И мой отец не торговал – не путал счета в сдаче…
Он черный хлеб свой добывал трудом рабочей клячи.
– О, эта черная страда бесценных хлебных крошек!..
…Отец стоит в углу двора и робко кормит кошек.
И незаметно он ногой выделывает танец.
И на него взирает гой, веселый оборванец.
– «Ах, Мишка – „Михеле дер нар“ – какой же ты убогий!»
Отец имел особый дар быть избранным у Бога.
Отец имел во всех делах одну примету – совесть.
. . . . . . . . . . . . . . . . . . . . . . . .
…Вот так она и родилась, моя святая повесть.
* * *
Сколько лет нам, Господь?.. Век за веком с тобой мы стареем…
Помню, как на рассвете, на въезде в Иерусалим,
Я беседовал долго со странствующим иудеем,
А потом оказалось – беседовал с Богом самим.

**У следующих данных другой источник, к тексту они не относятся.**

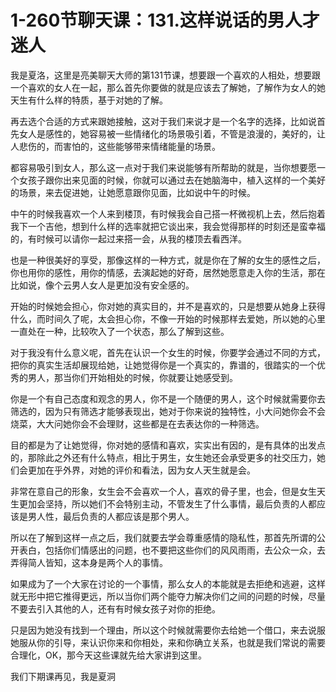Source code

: # 1-260节聊天课：131.这样说话的男人才迷人

我是夏洛，这里是亮美聊天大师的第131节课，想要跟一个喜欢的人相处，想要跟一个喜欢的女人在一起，那么首先你要做的就是应该去了解她，了解作为女人的她天生有什么样的特质，基于对她的了解。

再去选个合适的方式来跟她接触，这对于我们来说才是一个名字的选择，比如说首先女人是感性的，她容易被一些情绪化的场景吸引着，不管是浪漫的，美好的，让人悲伤的，而害怕的，这些能够带来情绪能量的场景。

都容易吸引到女人，那么这一点对于我们来说能够有所帮助的就是，当你想要愿一个女孩子跟你出来见面的时候，你就可以通过去在她脑海中，植入这样的一个美好的场景，来去促进她，让她愿意跟你见面，比如说中午的时候。

中午的时候我喜欢一个人来到楼顶，有时候我会自己搭一杯微视机上去，然后抱着我下一个吉他，想到什么样的选率就把它谈出来，我会觉得那样的时刻还是蛮幸福的，有时候可以请你一起过来搭一会，从我的楼顶去看西洋。

也是一种很美好的享受，那像这样的一种方式，就是你在了解的女生的感性之后，你也用你的感性，用你的情感，去演起她的好奇，居然她愿意走入你的生活，那在比如说，像个云男人女人是更加没有安全感的。

开始的时候她会担心，你对她的真实目的，并不是喜欢的，只是想要从她身上获得什么，而时间久了呢，太会担心你，不像一开始的时候那样去爱她，所以她的心里一直处在一种，比较吹入了一个状态，那么了解到这些。

对于我没有什么意义呢，首先在认识一个女生的时候，你要学会通过不同的方式，把你的真实生活却展现给她，让她觉得你是一个真实的，靠谱的，很踏实的一个优秀的男人，那当你们开始相处的时候，你就要让她感受到。

你是一个有自己态度和观念的男人，你不是一个随便的男人，这个时候就需要你去筛选的，因为只有筛选才能够表现出，她对于你来说的独特性，小大问她你会不会烧菜，大大问她你会不会理财，这些都是在去表达你的一种筛选。

目的都是为了让她觉得，你对她的感情和喜欢，实实出有因的，是有具体的出发点的，那除此之外还有什么特点，相比于男生，女生她还会承受更多的社交压力，她们会更加在乎外界，对她的评价和看法，因为女人天生就是会。

非常在意自己的形象，女生会不会喜欢一个人，喜欢的骨子里，也会，但是女生天生更加会坚持，所以她们不会特别主动，不管发生了什么事情，最后负责的人都应该是男人性，最后负责的人都应该是那个男人。

所以在了解到这样一点之后，我们就要去学会尊重感情的隐私性，那首先所谓的公开表白，包括你们情感出的问题，也不要把这些你们的风风雨雨，去公众一众，去弄得简人皆知，这本身是两个人的事情。

如果成为了一个大家在讨论的一个事情，那么女人的本能就是去拒绝和逃避，这样就无形中把它推得更远，所以当你们两个能夺力解决你们之间的问题的时候，尽量不要去引入其他的人，还有有时候女孩子对你的拒绝。

只是因为她没有找到一个理由，所以这个时候就需要你去给她一个借口，来去说服她服从你的引导，来认识你来和你相处，来和你确立关系，也就是我们常说的需要合理化，OK，那今天这些课就先给大家讲到这里。

我们下期课再见，我是夏洞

Это было давно – я тогда был подростком безусым,
Был простым пастухом и овец по нагориям пас,
И таким мне казалось прекрасным лицо Иисуса,
Что не мог отвести от него я восторженных глаз.
А потом до меня доходили тревожные вести,
Что распят мой Господь, обучавший весь мир доброте,
Но из мертвых воскрес – и опять во вселенной мы вместе,
Те же камни и тропы, и овцы на взгорьях всё те.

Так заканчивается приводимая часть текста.